Babs Keating: The GAA are divorcing themselves from the older generation
LIFETIME ACHIEVEMENT: Cliona's foundation CEO Brendan Ring, patron Miriam O'Callaghan and former Tipperary hurler Michael 'Babs' Keating pictured at the launch of the GPA Legends Lunch in association with Cliona's foundation at Croke Park in Dublin. Four legends of the game will be honoured on 26th August. Pic: Harry Murphy/Sportsfile
These days, Babs Keating’s routine is easily defined and clearly mapped out. He has spent the last three months at his mobile home in Burrow Park in Rosslare, just 150 yards from the sea. Every morning at 8.30am, Keating will stroll through the Rosslare golf club before going for a swim during the high tide, repeating the ritual again every evening, staying in the Irish Sea for close to an hour each time.

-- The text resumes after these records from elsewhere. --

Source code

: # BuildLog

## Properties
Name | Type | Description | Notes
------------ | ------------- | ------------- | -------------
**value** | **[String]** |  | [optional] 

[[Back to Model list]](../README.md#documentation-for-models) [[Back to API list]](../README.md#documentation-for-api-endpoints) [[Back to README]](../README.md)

The cool water is like a soothing balm to an aching body and creaking limbs. In the last few years, Keating has had nine operations on his shoulder, which he wrecked in a fall, but his body has taken a pounding from some of life’s hardest punches. During his first visit to Dr Pat O’Neill to assess his shoulder, O’Neill noticed a black ring in the middle of Keating’s back, which proved to be a cancerous melanoma.
“I was lucky that Pat realised how serious it was,” says Keating now. “I probably wouldn’t have done anything about it if I hadn’t gone to Pat with my shoulder. If I didn’t, I probably wouldn’t be here now.”
Keating had another narrow escape 19 months ago. He was struggling so much to breathe that he was sent straight to hospital.
“I had such a blockage in one of my arteries,” says Keating “that the surgeon said I wouldn’t have lasted another week.”
Keating will be 79 on his next birthday. Age, experience and perspective have made him appreciate what he has now more than ever.
“I go back to the 1964 (Tipperary) team I was on,” he says. “With the exception of Tom Ryan, who died young, we were all alive for the 50-year anniversary. But I think there are eight of those players gone since in a short while.”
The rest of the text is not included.